Only lines that contain the word "STIsValid" belong in the answer; copy them from the records below.
-------- DATA FOR THIS TASK
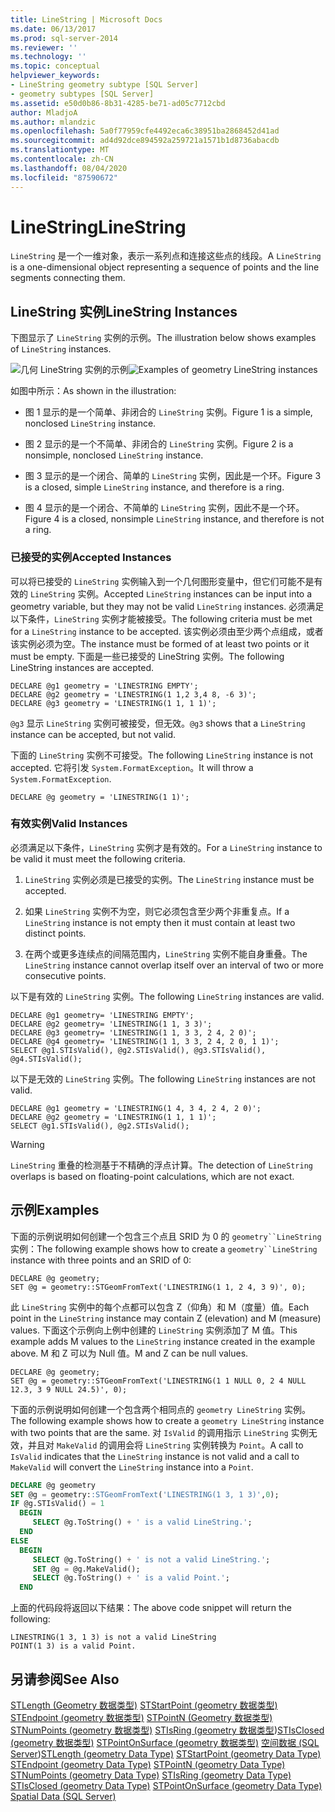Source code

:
 ```yaml
---
title: LineString | Microsoft Docs
ms.date: 06/13/2017
ms.prod: sql-server-2014
ms.reviewer: ''
ms.technology: ''
ms.topic: conceptual
helpviewer_keywords:
- LineString geometry subtype [SQL Server]
- geometry subtypes [SQL Server]
ms.assetid: e50d0b86-8b31-4285-be71-ad05c7712cbd
author: MladjoA
ms.author: mlandzic
ms.openlocfilehash: 5a0f77959cfe4492eca6c38951ba2868452d41ad
ms.sourcegitcommit: ad4d92dce894592a259721a1571b1d8736abacdb
ms.translationtype: MT
ms.contentlocale: zh-CN
ms.lasthandoff: 08/04/2020
ms.locfileid: "87590672"
---
```

# <a name="linestring"></a><span data-ttu-id="8348f-102">LineString</span><span class="sxs-lookup"><span data-stu-id="8348f-102">LineString</span></span>
  <span data-ttu-id="8348f-103">`LineString` 是一个一维对象，表示一系列点和连接这些点的线段。</span><span class="sxs-lookup"><span data-stu-id="8348f-103">A `LineString` is a one-dimensional object representing a sequence of points and the line segments connecting them.</span></span>

## <a name="linestring-instances"></a><span data-ttu-id="8348f-104">LineString 实例</span><span class="sxs-lookup"><span data-stu-id="8348f-104">LineString Instances</span></span>
 <span data-ttu-id="8348f-105">下图显示了 `LineString` 实例的示例。</span><span class="sxs-lookup"><span data-stu-id="8348f-105">The illustration below shows examples of `LineString` instances.</span></span>

 <span data-ttu-id="8348f-106">![几何 LineString 实例的示例](../../database-engine/media/linestring.gif "几何 LineString 实例的示例")</span><span class="sxs-lookup"><span data-stu-id="8348f-106">![Examples of geometry LineString instances](../../database-engine/media/linestring.gif "Examples of geometry LineString instances")</span></span>

 <span data-ttu-id="8348f-107">如图中所示：</span><span class="sxs-lookup"><span data-stu-id="8348f-107">As shown in the illustration:</span></span>

-   <span data-ttu-id="8348f-108">图 1 显示的是一个简单、非闭合的 `LineString` 实例。</span><span class="sxs-lookup"><span data-stu-id="8348f-108">Figure 1 is a simple, nonclosed `LineString` instance.</span></span>

-   <span data-ttu-id="8348f-109">图 2 显示的是一个不简单、非闭合的 `LineString` 实例。</span><span class="sxs-lookup"><span data-stu-id="8348f-109">Figure 2 is a nonsimple, nonclosed `LineString` instance.</span></span>

-   <span data-ttu-id="8348f-110">图 3 显示的是一个闭合、简单的 `LineString` 实例，因此是一个环。</span><span class="sxs-lookup"><span data-stu-id="8348f-110">Figure 3 is a closed, simple `LineString` instance, and therefore is a ring.</span></span>

-   <span data-ttu-id="8348f-111">图 4 显示的是一个闭合、不简单的 `LineString` 实例，因此不是一个环。</span><span class="sxs-lookup"><span data-stu-id="8348f-111">Figure 4 is a closed, nonsimple `LineString` instance, and therefore is not a ring.</span></span>

### <a name="accepted-instances"></a><span data-ttu-id="8348f-112">已接受的实例</span><span class="sxs-lookup"><span data-stu-id="8348f-112">Accepted Instances</span></span>
 <span data-ttu-id="8348f-113">可以将已接受的 `LineString` 实例输入到一个几何图形变量中，但它们可能不是有效的 `LineString` 实例。</span><span class="sxs-lookup"><span data-stu-id="8348f-113">Accepted `LineString` instances can be input into a geometry variable, but they may not be valid `LineString` instances.</span></span> <span data-ttu-id="8348f-114">必须满足以下条件，`LineString` 实例才能被接受。</span><span class="sxs-lookup"><span data-stu-id="8348f-114">The following criteria must be met for a `LineString` instance to be accepted.</span></span> <span data-ttu-id="8348f-115">该实例必须由至少两个点组成，或者该实例必须为空。</span><span class="sxs-lookup"><span data-stu-id="8348f-115">The instance must be formed of at least two points or it must be empty.</span></span> <span data-ttu-id="8348f-116">下面是一些已接受的 LineString 实例。</span><span class="sxs-lookup"><span data-stu-id="8348f-116">The following LineString instances are accepted.</span></span>

```
DECLARE @g1 geometry = 'LINESTRING EMPTY';
DECLARE @g2 geometry = 'LINESTRING(1 1,2 3,4 8, -6 3)';
DECLARE @g3 geometry = 'LINESTRING(1 1, 1 1)';
```

 <span data-ttu-id="8348f-117">`@g3` 显示 `LineString` 实例可被接受，但无效。</span><span class="sxs-lookup"><span data-stu-id="8348f-117">`@g3` shows that a `LineString` instance can be accepted, but not valid.</span></span>

 <span data-ttu-id="8348f-118">下面的 `LineString` 实例不可接受。</span><span class="sxs-lookup"><span data-stu-id="8348f-118">The following `LineString` instance is not accepted.</span></span> <span data-ttu-id="8348f-119">它将引发 `System.FormatException`。</span><span class="sxs-lookup"><span data-stu-id="8348f-119">It will throw a `System.FormatException`.</span></span>

```
DECLARE @g geometry = 'LINESTRING(1 1)';
```

### <a name="valid-instances"></a><span data-ttu-id="8348f-120">有效实例</span><span class="sxs-lookup"><span data-stu-id="8348f-120">Valid Instances</span></span>
 <span data-ttu-id="8348f-121">必须满足以下条件，`LineString` 实例才是有效的。</span><span class="sxs-lookup"><span data-stu-id="8348f-121">For a `LineString` instance to be valid it must meet the following criteria.</span></span>

1.  <span data-ttu-id="8348f-122">`LineString` 实例必须是已接受的实例。</span><span class="sxs-lookup"><span data-stu-id="8348f-122">The `LineString` instance must be accepted.</span></span>

2.  <span data-ttu-id="8348f-123">如果 `LineString` 实例不为空，则它必须包含至少两个非重复点。</span><span class="sxs-lookup"><span data-stu-id="8348f-123">If a `LineString` instance is not empty then it must contain at least two distinct points.</span></span>

3.  <span data-ttu-id="8348f-124">在两个或更多连续点的间隔范围内，`LineString` 实例不能自身重叠。</span><span class="sxs-lookup"><span data-stu-id="8348f-124">The `LineString` instance cannot overlap itself over an interval of two or more consecutive points.</span></span>

 <span data-ttu-id="8348f-125">以下是有效的 `LineString` 实例。</span><span class="sxs-lookup"><span data-stu-id="8348f-125">The following `LineString` instances are valid.</span></span>

```
DECLARE @g1 geometry= 'LINESTRING EMPTY';
DECLARE @g2 geometry= 'LINESTRING(1 1, 3 3)';
DECLARE @g3 geometry= 'LINESTRING(1 1, 3 3, 2 4, 2 0)';
DECLARE @g4 geometry= 'LINESTRING(1 1, 3 3, 2 4, 2 0, 1 1)';
SELECT @g1.STIsValid(), @g2.STIsValid(), @g3.STIsValid(), @g4.STIsValid();

```

 <span data-ttu-id="8348f-126">以下是无效的 `LineString` 实例。</span><span class="sxs-lookup"><span data-stu-id="8348f-126">The following `LineString` instances are not valid.</span></span>

```
DECLARE @g1 geometry = 'LINESTRING(1 4, 3 4, 2 4, 2 0)';
DECLARE @g2 geometry = 'LINESTRING(1 1, 1 1)';
SELECT @g1.STIsValid(), @g2.STIsValid();
```

> [!WARNING]
>  <span data-ttu-id="8348f-127">`LineString` 重叠的检测基于不精确的浮点计算。</span><span class="sxs-lookup"><span data-stu-id="8348f-127">The detection of `LineString` overlaps is based on floating-point calculations, which are not exact.</span></span>

## <a name="examples"></a><span data-ttu-id="8348f-128">示例</span><span class="sxs-lookup"><span data-stu-id="8348f-128">Examples</span></span>
 <span data-ttu-id="8348f-129">下面的示例说明如何创建一个包含三个点且 SRID 为 0 的 `geometry``LineString` 实例：</span><span class="sxs-lookup"><span data-stu-id="8348f-129">The following example shows how to create a `geometry``LineString` instance with three points and an SRID of 0:</span></span>

```
DECLARE @g geometry;
SET @g = geometry::STGeomFromText('LINESTRING(1 1, 2 4, 3 9)', 0);
```

 <span data-ttu-id="8348f-130">此 `LineString` 实例中的每个点都可以包含 Z（仰角）和 M（度量）值。</span><span class="sxs-lookup"><span data-stu-id="8348f-130">Each point in the `LineString` instance may contain Z (elevation) and M (measure) values.</span></span> <span data-ttu-id="8348f-131">下面这个示例向上例中创建的 `LineString` 实例添加了 M 值。</span><span class="sxs-lookup"><span data-stu-id="8348f-131">This example adds M values to the `LineString` instance created in the example above.</span></span> <span data-ttu-id="8348f-132">M 和 Z 可以为 Null 值。</span><span class="sxs-lookup"><span data-stu-id="8348f-132">M and Z can be null values.</span></span>

```
DECLARE @g geometry;
SET @g = geometry::STGeomFromText('LINESTRING(1 1 NULL 0, 2 4 NULL 12.3, 3 9 NULL 24.5)', 0);
```

 <span data-ttu-id="8348f-133">下面的示例说明如何创建一个包含两个相同点的 `geometry LineString` 实例。</span><span class="sxs-lookup"><span data-stu-id="8348f-133">The following example shows how to create a `geometry LineString` instance with two points that are the same.</span></span> <span data-ttu-id="8348f-134">对 `IsValid` 的调用指示 `LineString` 实例无效，并且对 `MakeValid` 的调用会将 `LineString` 实例转换为 `Point`。</span><span class="sxs-lookup"><span data-stu-id="8348f-134">A call to `IsValid` indicates that the `LineString` instance is not valid and a call to `MakeValid` will convert the `LineString` instance into a `Point`.</span></span>

```sql
DECLARE @g geometry
SET @g = geometry::STGeomFromText('LINESTRING(1 3, 1 3)',0);
IF @g.STIsValid() = 1
  BEGIN
     SELECT @g.ToString() + ' is a valid LineString.';  
  END
ELSE
  BEGIN
     SELECT @g.ToString() + ' is not a valid LineString.';
     SET @g = @g.MakeValid();
     SELECT @g.ToString() + ' is a valid Point.';  
  END

```

 <span data-ttu-id="8348f-135">上面的代码段将返回以下结果：</span><span class="sxs-lookup"><span data-stu-id="8348f-135">The above code snippet will return the following:</span></span>

```
LINESTRING(1 3, 1 3) is not a valid LineString
POINT(1 3) is a valid Point.
```

## <a name="see-also"></a><span data-ttu-id="8348f-136">另请参阅</span><span class="sxs-lookup"><span data-stu-id="8348f-136">See Also</span></span>
 <span data-ttu-id="8348f-137">[STLength &#40;Geometry 数据类型&#41;](/sql/t-sql/spatial-geometry/stlength-geometry-data-type) [STStartPoint &#40;geometry 数据类型&#41;](/sql/t-sql/spatial-geometry/ststartpoint-geometry-data-type) [STEndpoint &#40;geometry 数据类型&#41;](/sql/t-sql/spatial-geometry/stendpoint-geometry-data-type) [STPointN &#40;Geometry 数据类型&#41;](/sql/t-sql/spatial-geometry/stpointn-geometry-data-type) [STNumPoints &#40;geometry 数据类型&#41;](/sql/t-sql/spatial-geometry/stnumpoints-geometry-data-type) [STIsRing &#40;geometry 数据类型](/sql/t-sql/spatial-geometry/stisring-geometry-data-type)&#41;[STIsClosed &#40;geometry 数据类型&#41;](/sql/t-sql/spatial-geometry/stisclosed-geometry-data-type) [STPointOnSurface &#40;geometry 数据类型&#41;](/sql/t-sql/spatial-geometry/stpointonsurface-geometry-data-type) [空间数据 &#40;SQL Server](../spatial/spatial-data-sql-server.md)&#41;</span><span class="sxs-lookup"><span data-stu-id="8348f-137">[STLength &#40;geometry Data Type&#41;](/sql/t-sql/spatial-geometry/stlength-geometry-data-type) [STStartPoint &#40;geometry Data Type&#41;](/sql/t-sql/spatial-geometry/ststartpoint-geometry-data-type) [STEndpoint &#40;geometry Data Type&#41;](/sql/t-sql/spatial-geometry/stendpoint-geometry-data-type) [STPointN &#40;geometry Data Type&#41;](/sql/t-sql/spatial-geometry/stpointn-geometry-data-type) [STNumPoints &#40;geometry Data Type&#41;](/sql/t-sql/spatial-geometry/stnumpoints-geometry-data-type) [STIsRing &#40;geometry Data Type&#41;](/sql/t-sql/spatial-geometry/stisring-geometry-data-type) [STIsClosed &#40;geometry Data Type&#41;](/sql/t-sql/spatial-geometry/stisclosed-geometry-data-type) [STPointOnSurface &#40;geometry Data Type&#41;](/sql/t-sql/spatial-geometry/stpointonsurface-geometry-data-type) [Spatial Data &#40;SQL Server&#41;](../spatial/spatial-data-sql-server.md)</span></span>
----------------
EXERCISE ANSWER -
SELECT @g1.STIsValid(), @g2.STIsValid(), @g3.STIsValid(), @g4.STIsValid();
SELECT @g1.STIsValid(), @g2.STIsValid();
IF @g.STIsValid() = 1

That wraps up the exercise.